Profile ImageDaniel Bischoff
tagged in React • Nov 28, 20174 min read

How to structure your Mobx React App

Your project structure plays an important part in the application’s development. It helps you and your team mates to navigate and find the piece of code they are searching for, quickly. It also sets the foundation for your applications architecture. People can see a rough overview of your application’s architecture by looking at how the folder hierarchy is structured and how each folder and file is named. It will also help people joining your project to find their way around quickly and know where new files should be added and how they should be named. For example when all your services are under the folder services and their suffix is ‘Service’ they will add new services under that folder and name them accordingly.

With all these benefits of getting your project structure right, the question now is: “What is the right mobx react project structure?”

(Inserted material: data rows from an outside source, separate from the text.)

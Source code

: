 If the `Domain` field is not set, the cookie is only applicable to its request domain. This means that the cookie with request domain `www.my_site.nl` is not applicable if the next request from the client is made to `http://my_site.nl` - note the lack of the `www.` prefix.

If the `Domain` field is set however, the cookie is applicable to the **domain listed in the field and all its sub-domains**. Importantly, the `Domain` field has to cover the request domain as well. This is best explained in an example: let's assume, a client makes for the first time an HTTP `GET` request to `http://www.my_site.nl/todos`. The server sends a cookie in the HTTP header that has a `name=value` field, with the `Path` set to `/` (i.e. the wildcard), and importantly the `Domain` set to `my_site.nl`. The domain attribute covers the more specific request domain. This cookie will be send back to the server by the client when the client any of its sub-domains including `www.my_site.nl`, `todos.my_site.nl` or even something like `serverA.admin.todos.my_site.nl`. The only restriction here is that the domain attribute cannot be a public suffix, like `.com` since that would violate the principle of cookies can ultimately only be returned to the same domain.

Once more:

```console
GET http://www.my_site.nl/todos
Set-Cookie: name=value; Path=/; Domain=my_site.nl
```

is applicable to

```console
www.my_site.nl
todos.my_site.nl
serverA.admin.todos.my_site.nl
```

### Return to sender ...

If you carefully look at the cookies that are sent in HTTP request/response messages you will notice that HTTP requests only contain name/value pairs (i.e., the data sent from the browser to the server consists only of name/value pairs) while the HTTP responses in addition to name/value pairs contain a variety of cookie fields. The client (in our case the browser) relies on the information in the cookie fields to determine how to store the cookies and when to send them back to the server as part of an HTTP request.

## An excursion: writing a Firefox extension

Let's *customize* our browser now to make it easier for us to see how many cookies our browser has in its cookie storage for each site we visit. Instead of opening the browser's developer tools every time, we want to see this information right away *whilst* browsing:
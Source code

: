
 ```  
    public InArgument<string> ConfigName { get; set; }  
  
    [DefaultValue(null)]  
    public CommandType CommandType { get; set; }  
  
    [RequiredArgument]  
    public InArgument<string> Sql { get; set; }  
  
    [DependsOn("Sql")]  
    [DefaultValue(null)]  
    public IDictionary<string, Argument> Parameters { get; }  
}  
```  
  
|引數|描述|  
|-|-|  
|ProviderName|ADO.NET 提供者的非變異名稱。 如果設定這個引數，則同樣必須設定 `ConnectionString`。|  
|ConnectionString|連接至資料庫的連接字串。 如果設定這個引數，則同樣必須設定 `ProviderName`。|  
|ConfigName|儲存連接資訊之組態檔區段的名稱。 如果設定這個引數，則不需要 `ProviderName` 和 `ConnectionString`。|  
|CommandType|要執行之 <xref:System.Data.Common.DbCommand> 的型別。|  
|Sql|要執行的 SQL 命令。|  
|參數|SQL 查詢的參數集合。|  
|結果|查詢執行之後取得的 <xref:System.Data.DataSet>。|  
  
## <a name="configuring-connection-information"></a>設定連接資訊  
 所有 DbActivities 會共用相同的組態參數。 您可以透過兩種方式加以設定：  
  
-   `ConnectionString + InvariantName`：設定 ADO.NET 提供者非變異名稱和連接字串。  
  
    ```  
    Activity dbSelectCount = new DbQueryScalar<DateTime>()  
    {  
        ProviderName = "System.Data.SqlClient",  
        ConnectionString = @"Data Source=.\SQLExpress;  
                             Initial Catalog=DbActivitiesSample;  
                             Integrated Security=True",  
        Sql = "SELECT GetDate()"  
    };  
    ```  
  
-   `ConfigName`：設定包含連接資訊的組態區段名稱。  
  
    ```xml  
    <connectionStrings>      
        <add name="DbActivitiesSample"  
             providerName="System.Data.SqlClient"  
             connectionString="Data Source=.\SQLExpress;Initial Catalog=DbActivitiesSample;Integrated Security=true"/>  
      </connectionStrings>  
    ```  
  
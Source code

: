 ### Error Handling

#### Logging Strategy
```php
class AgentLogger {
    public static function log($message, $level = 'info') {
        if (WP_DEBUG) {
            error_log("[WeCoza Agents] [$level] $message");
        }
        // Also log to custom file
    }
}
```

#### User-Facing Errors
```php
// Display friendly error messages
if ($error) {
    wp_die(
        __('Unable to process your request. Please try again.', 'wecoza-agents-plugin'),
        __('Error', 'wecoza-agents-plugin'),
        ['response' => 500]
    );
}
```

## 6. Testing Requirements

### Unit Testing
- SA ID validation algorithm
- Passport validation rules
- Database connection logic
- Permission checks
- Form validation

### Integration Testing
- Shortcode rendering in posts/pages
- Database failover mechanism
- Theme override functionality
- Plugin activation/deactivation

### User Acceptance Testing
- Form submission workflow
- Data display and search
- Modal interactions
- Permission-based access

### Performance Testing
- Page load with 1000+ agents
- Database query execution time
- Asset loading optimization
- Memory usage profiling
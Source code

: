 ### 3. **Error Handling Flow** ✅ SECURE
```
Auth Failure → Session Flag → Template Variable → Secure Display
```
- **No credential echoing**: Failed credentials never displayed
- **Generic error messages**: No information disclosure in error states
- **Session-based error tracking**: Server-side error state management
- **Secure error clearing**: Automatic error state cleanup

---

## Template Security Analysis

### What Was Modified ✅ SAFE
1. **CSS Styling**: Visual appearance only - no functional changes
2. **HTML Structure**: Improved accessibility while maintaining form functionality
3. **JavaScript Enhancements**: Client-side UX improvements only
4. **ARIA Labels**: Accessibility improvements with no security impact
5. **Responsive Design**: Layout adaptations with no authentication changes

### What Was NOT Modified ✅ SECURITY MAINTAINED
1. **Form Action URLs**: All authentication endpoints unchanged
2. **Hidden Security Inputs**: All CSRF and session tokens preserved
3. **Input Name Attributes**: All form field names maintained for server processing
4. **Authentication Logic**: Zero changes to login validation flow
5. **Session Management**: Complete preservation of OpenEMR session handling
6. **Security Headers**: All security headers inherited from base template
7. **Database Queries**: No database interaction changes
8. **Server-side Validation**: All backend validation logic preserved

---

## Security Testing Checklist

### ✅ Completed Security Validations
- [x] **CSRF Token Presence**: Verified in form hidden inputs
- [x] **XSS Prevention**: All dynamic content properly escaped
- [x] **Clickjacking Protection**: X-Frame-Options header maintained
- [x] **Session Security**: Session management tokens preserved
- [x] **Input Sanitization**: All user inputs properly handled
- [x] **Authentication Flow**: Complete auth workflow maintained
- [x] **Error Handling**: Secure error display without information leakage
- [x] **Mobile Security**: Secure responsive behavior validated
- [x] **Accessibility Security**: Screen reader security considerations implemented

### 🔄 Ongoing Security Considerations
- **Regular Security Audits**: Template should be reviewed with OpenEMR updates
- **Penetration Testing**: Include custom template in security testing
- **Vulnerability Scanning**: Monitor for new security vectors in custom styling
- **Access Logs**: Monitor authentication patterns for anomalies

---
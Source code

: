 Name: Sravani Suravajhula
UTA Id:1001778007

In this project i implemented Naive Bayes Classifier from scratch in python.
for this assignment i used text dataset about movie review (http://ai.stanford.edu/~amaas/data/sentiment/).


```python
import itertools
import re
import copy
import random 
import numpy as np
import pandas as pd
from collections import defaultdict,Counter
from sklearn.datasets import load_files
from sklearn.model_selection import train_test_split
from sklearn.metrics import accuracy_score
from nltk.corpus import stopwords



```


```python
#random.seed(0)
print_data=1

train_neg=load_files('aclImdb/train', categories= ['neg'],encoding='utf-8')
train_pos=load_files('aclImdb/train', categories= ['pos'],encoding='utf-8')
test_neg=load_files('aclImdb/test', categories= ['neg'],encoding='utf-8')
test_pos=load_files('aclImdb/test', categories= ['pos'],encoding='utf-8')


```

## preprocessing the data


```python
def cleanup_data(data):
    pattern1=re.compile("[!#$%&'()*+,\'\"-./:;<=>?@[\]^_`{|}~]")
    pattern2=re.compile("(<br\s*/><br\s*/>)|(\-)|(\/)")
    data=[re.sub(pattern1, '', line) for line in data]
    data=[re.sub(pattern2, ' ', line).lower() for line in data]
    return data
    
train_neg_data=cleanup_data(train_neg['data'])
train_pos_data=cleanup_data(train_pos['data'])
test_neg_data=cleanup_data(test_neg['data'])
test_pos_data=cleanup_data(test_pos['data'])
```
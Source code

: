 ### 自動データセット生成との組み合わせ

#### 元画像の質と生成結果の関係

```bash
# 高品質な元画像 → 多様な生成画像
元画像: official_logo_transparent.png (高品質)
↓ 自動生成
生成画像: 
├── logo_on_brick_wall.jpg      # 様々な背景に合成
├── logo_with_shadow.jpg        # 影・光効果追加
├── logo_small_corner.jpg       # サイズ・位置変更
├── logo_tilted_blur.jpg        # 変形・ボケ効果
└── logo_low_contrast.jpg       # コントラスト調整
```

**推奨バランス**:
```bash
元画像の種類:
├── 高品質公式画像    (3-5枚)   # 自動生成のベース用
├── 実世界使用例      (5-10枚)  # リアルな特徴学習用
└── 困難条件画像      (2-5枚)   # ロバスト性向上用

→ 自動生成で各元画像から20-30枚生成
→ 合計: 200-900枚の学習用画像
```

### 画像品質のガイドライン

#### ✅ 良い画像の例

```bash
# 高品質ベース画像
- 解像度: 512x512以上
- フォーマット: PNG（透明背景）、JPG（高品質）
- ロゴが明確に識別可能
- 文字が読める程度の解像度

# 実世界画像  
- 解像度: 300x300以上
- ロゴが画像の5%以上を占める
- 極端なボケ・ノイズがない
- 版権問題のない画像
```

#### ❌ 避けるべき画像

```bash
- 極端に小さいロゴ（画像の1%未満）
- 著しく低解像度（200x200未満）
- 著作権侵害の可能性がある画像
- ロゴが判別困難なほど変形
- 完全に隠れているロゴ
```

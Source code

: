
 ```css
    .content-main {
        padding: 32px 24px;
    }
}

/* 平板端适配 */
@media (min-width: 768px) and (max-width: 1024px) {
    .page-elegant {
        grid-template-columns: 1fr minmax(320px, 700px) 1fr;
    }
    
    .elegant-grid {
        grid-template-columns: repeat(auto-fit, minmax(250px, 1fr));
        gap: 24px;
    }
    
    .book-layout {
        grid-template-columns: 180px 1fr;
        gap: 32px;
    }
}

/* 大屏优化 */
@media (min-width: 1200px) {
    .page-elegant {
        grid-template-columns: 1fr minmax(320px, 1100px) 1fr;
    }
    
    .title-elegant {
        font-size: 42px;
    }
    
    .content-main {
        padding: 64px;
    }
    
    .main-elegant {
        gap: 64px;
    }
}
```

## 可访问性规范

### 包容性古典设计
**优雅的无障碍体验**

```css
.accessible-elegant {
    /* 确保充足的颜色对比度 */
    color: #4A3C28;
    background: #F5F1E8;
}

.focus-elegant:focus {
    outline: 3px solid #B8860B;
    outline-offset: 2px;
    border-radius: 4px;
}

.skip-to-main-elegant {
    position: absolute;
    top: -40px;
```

But sadly the answer is: “Well, it depends”

In the following, I will show you three commonly used mobx react project structures, that will help you make a decision or serve as blueprint.

Side note:

The projects architecture is based on the best practices from my other article.

The project structure by type

So now we have our stores, services, components and containers. The most simple approach is to structure them by type. So all stores are under stores, services are under services and so on. This leads to the following example structure: structure by type The stores reference the services or each other, each container consists of one or more components and each component consists of zero or more other components. One point against this structure is that is doesn’t scale well. When your project grows bigger, implementing a new functionality requires a lot of searching in the project’s structure. Lets say we want to implement a button to remove a todo from the todo list. Now we need the TodoListItem, the TodoStore and the TodoService. In this example it is easy to find those classes, but in a larger project it becomes a tedious task.

Pros

  • You can quickly find your services, stores or other types, as they lie directly under the root folder.
  • Improves reusability. You know exactly what other stores are available. Same for the other types.
  • Very easy to learn/understand and to add new classes.

Cons

  • Because of the very flat structure, your folders (especially the components folder) can grow very large, very quickly.
  • Dependencies between components, containers and stores aren’t really visible.
  • When the project grows bigger, makes it very hard to find the the stores, services and controllers/components needed to implement a specific feature.

A mixture of type and functionality

In most cases your containers and components folder will grow very quickly. So how can we improve the structure to counteract this? structure mixture What we did here is take the problematic folders (containers and components) and structure it by function. We add a folder ui that describes the function of its children. Then we structured the ui folder by the components’/containers’ function. We created a folder for all ui components/containers for the login, todos and one for the login. This solution is a mixture of a typed structure (services, stores) and a functional structure (ui subfolders).

Pros

  • Containers and components now have a better structure and are easier to find.
  • Dependencies between components and containers are now more clear (it is forbidden to reference from one functionality (login) to other containers/ components from another functionality (todos, users).

Cons

  • The dependencies between the ui code and the stores are not clear by looking at the structure.

The project structure by function/modules

So now lets go fully functional. structure by function What we did here is put every functionality with all its dependencies in one module folder. So for the login functionality, all containers, components and the store and service are under the same folder. This leads to a clear structure that helps to unterstand which components belong to which store and vise versa.

We can even improve the modularity by adding index.js files to each module, that export only the files, that are allowed to be used outside of the module.

Pros

  • Now all dependencies are visible.
  • Control over the exported files for each bundle (via index.js).

Cons

  • It is now harder to reuse the business logic in other apps (stores and services), because they are not in a single folder anymore.
  • Requires the strongest discipline (only use exported files in other modules, keep dependencies to other modules low)

To sum up, there are many ways to structure your app. There is no right or wrong way. Take the structure you need for your project or let this article inspire you and create your own. I hope this article helps you to improve your project structure for your current or future projects.